■ Activity ■
Note each line in the data below that holds "case", and copy it.

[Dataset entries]
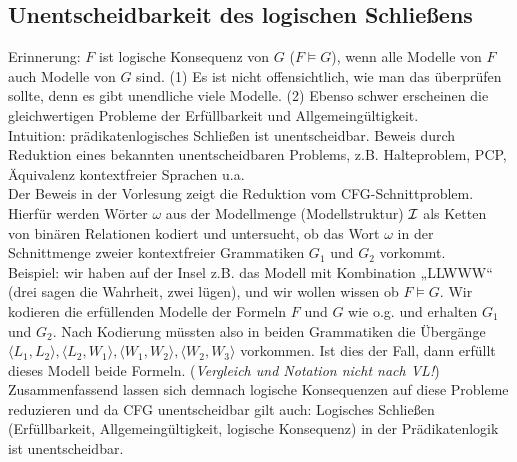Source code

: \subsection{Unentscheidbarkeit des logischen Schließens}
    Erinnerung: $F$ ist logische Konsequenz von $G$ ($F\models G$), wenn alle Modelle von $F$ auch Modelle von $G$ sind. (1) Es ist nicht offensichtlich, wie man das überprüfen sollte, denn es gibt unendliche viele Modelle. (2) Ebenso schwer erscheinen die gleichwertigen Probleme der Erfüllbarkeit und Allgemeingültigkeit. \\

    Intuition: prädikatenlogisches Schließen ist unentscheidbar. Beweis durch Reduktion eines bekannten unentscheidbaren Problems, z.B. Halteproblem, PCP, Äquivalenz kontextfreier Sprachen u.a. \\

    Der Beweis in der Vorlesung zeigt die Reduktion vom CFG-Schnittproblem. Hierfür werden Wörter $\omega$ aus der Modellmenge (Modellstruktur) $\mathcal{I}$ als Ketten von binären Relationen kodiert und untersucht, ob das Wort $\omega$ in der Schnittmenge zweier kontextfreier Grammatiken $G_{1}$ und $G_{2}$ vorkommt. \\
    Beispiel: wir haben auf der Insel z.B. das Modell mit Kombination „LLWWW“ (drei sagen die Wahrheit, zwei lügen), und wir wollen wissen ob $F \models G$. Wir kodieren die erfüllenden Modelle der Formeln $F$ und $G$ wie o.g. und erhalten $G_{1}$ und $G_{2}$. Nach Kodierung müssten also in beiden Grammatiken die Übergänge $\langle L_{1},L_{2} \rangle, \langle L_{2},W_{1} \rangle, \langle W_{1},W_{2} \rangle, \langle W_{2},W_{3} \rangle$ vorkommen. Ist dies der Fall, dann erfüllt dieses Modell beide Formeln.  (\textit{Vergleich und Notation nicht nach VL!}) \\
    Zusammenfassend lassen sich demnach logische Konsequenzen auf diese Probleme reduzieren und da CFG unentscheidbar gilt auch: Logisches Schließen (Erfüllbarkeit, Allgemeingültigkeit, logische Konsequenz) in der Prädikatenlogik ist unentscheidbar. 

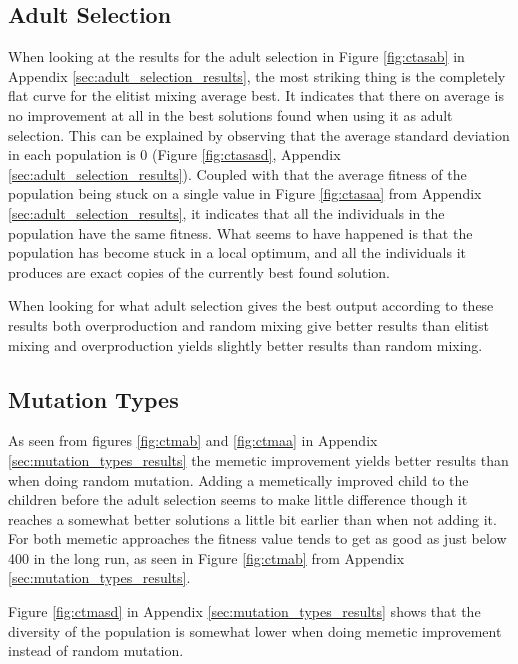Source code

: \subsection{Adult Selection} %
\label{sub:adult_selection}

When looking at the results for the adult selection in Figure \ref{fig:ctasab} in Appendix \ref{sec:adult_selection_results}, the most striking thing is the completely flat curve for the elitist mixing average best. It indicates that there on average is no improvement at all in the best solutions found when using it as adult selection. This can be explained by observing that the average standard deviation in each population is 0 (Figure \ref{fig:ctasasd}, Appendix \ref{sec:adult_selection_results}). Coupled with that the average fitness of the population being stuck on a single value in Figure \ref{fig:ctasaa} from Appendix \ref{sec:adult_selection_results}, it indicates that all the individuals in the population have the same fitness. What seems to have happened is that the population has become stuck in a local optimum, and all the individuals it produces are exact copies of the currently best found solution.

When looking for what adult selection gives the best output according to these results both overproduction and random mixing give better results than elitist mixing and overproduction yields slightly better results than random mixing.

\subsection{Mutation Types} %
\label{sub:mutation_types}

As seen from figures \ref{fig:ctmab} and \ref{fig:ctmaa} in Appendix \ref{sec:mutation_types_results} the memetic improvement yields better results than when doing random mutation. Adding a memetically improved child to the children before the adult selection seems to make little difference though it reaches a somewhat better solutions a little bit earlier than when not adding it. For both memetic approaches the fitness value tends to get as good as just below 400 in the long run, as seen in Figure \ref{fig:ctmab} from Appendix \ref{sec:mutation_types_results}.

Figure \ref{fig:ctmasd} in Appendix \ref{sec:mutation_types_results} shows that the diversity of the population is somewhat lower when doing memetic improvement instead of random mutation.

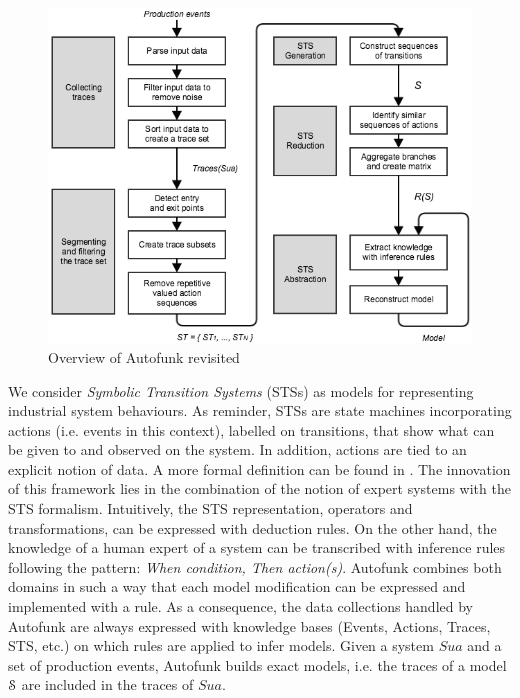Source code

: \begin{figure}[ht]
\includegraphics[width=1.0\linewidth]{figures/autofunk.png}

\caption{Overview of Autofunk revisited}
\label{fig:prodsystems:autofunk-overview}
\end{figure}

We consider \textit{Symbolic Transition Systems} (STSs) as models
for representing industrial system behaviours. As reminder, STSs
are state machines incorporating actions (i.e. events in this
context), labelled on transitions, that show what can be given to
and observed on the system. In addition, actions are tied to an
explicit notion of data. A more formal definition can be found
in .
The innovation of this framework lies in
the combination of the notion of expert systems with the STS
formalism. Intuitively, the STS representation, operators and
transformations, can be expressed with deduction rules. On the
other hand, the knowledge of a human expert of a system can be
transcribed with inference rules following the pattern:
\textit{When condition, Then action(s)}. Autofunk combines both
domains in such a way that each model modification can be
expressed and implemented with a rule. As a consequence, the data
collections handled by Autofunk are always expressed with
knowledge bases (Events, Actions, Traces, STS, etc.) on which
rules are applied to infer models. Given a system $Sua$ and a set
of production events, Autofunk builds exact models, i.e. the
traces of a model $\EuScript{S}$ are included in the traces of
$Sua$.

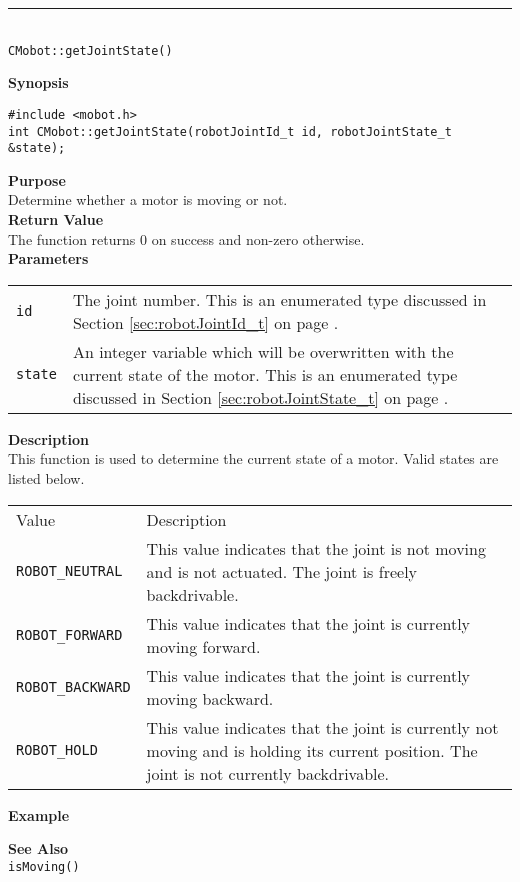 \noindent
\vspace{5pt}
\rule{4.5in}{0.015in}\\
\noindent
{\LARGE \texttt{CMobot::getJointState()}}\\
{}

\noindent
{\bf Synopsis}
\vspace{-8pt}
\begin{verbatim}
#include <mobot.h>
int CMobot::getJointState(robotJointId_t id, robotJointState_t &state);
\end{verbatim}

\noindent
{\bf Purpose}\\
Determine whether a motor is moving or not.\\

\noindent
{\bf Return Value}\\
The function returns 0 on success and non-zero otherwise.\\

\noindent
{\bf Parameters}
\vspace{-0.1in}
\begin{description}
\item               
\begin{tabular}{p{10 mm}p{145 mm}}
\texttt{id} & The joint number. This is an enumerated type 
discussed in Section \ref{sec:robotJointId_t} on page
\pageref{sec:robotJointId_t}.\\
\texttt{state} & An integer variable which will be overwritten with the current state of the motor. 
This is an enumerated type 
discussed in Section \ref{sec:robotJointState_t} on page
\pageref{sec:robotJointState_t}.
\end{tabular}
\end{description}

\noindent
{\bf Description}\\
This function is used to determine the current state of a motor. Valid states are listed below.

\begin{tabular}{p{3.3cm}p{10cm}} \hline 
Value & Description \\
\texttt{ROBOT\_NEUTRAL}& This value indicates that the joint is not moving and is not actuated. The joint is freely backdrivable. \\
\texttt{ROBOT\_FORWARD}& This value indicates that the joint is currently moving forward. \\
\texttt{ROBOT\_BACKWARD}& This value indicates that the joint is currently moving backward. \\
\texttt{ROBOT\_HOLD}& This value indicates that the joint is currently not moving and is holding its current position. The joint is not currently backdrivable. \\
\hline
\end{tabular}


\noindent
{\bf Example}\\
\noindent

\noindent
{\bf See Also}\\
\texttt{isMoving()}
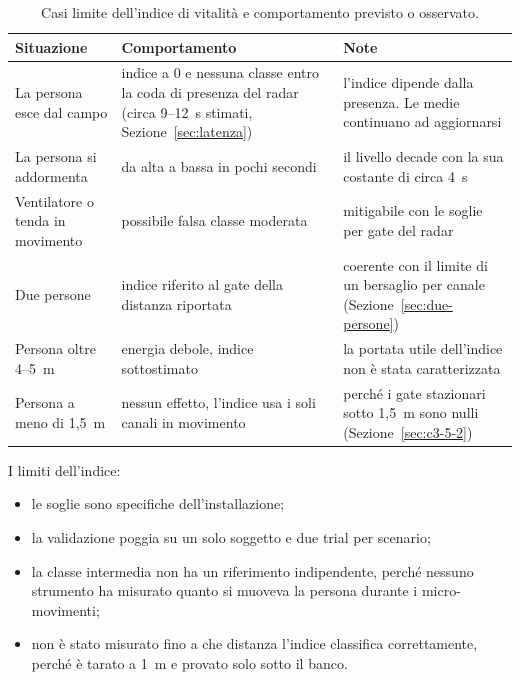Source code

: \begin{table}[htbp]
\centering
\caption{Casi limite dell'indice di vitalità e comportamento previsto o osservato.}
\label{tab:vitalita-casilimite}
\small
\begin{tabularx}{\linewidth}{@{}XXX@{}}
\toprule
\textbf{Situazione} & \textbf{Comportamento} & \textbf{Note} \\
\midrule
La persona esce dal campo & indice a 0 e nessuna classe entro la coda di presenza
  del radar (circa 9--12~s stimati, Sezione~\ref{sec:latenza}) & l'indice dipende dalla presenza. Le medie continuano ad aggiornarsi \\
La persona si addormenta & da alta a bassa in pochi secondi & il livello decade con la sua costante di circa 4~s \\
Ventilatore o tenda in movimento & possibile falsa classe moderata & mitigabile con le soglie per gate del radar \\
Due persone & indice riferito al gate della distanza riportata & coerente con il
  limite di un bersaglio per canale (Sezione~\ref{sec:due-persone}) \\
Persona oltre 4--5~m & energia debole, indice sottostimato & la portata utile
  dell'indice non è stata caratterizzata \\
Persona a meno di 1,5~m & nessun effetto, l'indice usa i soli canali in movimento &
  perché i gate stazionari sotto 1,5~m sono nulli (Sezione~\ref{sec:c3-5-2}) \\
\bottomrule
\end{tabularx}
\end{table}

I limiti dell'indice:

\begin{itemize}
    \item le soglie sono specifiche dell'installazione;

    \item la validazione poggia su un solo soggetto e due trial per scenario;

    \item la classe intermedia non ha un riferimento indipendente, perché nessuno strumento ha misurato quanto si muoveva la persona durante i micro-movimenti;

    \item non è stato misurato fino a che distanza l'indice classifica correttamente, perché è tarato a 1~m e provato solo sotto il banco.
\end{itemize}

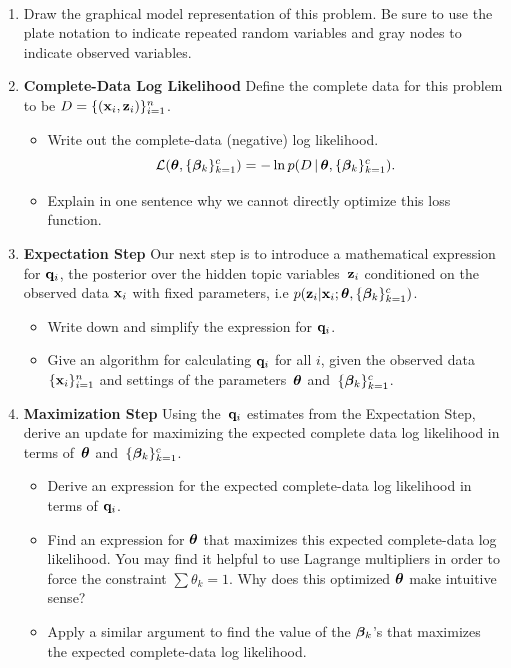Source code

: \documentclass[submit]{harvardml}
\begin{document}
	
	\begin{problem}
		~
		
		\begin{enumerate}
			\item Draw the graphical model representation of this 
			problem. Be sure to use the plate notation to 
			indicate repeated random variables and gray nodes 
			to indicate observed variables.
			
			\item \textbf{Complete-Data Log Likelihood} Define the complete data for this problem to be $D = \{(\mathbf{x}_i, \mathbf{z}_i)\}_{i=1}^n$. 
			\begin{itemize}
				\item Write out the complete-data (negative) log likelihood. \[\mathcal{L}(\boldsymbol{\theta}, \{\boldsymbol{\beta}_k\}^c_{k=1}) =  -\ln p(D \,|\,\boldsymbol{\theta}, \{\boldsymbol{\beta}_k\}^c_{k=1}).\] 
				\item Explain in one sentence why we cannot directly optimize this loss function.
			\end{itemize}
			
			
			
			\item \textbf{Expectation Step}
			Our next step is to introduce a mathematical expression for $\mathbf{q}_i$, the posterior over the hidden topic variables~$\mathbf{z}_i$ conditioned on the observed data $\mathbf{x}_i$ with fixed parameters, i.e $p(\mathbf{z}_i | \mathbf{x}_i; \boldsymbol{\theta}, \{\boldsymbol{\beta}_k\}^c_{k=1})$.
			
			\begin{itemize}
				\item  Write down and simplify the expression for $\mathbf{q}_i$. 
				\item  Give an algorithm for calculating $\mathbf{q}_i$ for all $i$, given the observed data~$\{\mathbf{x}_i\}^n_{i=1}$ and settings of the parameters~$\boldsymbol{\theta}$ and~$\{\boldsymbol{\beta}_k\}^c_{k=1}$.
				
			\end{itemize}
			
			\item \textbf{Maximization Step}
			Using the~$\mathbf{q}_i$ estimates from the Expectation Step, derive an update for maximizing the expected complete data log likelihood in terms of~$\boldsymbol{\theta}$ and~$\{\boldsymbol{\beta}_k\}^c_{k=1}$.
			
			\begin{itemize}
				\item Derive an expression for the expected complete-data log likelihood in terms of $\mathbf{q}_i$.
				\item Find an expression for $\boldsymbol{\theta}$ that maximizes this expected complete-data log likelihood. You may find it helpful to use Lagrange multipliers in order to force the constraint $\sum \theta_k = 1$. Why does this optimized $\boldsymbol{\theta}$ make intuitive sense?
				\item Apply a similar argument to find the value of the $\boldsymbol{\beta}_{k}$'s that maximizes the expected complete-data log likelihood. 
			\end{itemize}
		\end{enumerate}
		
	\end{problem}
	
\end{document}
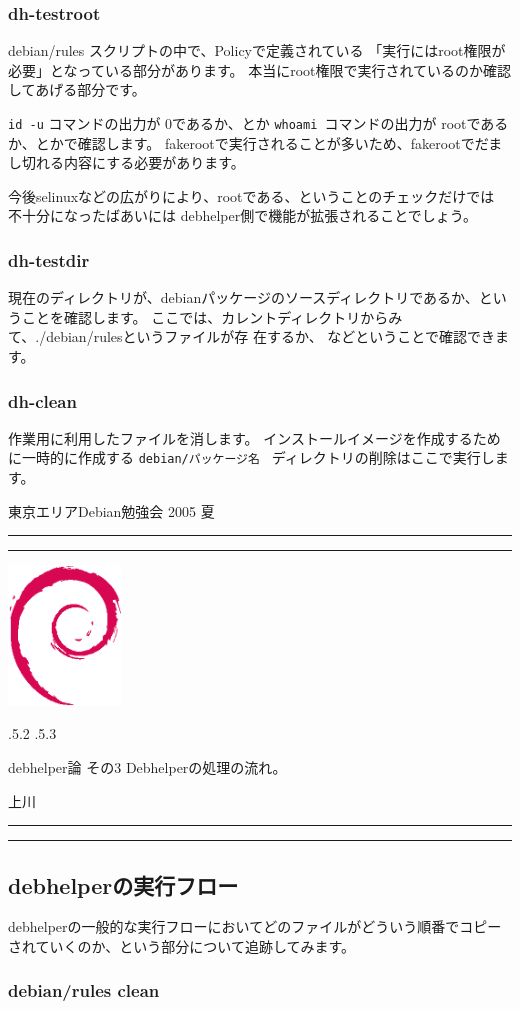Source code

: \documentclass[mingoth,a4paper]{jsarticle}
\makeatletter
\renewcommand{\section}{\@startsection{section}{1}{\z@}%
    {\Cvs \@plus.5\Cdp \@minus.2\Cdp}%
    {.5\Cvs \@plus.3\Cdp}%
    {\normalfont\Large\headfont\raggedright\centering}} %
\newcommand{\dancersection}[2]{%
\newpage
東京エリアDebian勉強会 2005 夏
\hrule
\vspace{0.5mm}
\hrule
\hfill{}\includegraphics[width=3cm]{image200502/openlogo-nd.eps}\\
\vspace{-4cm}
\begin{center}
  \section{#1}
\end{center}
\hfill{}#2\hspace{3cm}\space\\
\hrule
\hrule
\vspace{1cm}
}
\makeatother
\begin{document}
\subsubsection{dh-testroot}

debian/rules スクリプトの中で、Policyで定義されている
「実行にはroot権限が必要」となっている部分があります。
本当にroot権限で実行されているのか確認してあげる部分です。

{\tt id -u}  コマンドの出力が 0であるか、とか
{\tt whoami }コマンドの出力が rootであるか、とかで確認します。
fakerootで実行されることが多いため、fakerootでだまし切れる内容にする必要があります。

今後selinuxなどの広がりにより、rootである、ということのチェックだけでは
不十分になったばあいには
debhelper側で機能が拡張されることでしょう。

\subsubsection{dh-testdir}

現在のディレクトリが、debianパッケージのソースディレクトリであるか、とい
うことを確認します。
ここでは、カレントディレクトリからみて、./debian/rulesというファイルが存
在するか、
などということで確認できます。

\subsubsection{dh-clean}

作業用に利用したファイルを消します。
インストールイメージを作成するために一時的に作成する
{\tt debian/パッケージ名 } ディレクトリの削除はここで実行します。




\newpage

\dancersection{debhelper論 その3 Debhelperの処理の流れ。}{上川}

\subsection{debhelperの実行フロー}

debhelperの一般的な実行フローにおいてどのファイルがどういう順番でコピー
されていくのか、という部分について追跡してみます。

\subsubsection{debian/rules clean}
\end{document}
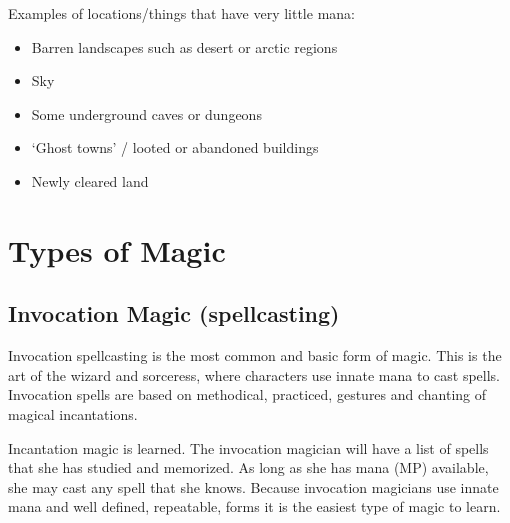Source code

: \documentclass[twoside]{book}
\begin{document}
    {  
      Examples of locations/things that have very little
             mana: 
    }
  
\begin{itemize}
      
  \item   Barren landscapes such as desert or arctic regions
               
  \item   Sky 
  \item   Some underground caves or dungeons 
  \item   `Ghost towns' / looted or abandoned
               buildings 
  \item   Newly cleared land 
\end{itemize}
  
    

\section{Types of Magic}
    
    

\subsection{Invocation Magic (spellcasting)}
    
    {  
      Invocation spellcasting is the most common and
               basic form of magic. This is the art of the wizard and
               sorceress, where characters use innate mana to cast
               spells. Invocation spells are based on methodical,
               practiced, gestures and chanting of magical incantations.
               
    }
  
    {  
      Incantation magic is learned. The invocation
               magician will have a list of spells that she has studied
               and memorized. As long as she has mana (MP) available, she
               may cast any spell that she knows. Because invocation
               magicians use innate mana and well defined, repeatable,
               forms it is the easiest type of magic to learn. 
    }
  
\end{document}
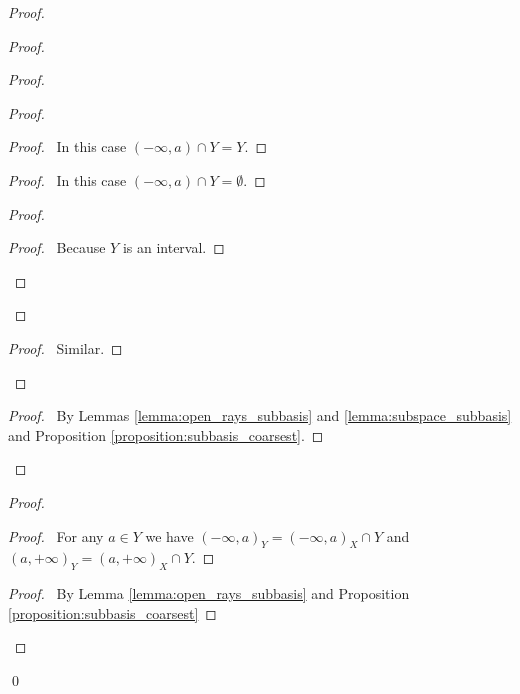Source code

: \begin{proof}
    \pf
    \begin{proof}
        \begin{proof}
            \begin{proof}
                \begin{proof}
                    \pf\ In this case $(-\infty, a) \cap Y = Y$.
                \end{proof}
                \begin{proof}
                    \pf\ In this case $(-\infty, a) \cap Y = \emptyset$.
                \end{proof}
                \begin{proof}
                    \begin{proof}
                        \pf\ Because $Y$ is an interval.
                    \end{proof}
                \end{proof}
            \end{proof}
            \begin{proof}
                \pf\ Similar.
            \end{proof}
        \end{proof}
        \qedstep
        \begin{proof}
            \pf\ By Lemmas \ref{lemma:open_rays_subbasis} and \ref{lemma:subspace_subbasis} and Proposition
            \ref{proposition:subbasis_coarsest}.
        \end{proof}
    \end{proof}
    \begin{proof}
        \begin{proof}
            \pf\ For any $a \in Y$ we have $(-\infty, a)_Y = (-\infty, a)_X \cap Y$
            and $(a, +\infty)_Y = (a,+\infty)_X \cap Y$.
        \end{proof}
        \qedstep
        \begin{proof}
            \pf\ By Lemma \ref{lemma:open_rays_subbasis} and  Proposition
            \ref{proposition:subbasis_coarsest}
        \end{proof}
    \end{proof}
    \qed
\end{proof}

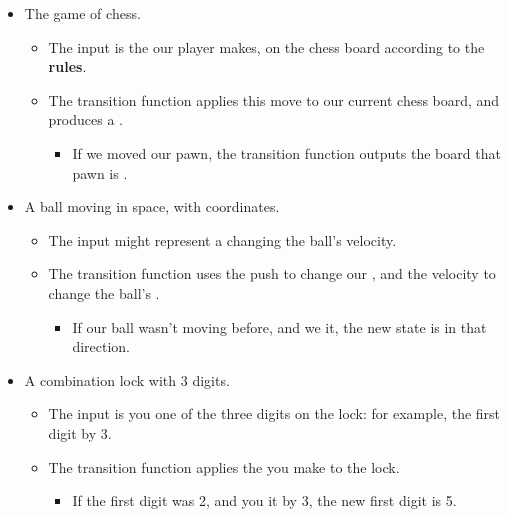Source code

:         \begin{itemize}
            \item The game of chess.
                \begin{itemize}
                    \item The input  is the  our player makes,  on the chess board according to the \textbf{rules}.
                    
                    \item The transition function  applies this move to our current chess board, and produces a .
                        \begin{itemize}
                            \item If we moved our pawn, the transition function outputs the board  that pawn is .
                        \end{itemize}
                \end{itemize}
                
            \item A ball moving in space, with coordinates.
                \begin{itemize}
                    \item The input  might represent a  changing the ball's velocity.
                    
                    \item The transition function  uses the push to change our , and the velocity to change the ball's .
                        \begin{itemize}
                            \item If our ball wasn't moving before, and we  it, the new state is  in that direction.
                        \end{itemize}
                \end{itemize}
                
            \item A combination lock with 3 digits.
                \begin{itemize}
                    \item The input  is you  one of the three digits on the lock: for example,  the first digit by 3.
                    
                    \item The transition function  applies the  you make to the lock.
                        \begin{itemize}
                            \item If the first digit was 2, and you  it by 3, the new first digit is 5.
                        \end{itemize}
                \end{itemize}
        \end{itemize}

■ Reply to the exercise ■
                    \pf\ In this case $(-\infty, a) \cap Y = Y$.
                    \pf\ In this case $(-\infty, a) \cap Y = \emptyset$.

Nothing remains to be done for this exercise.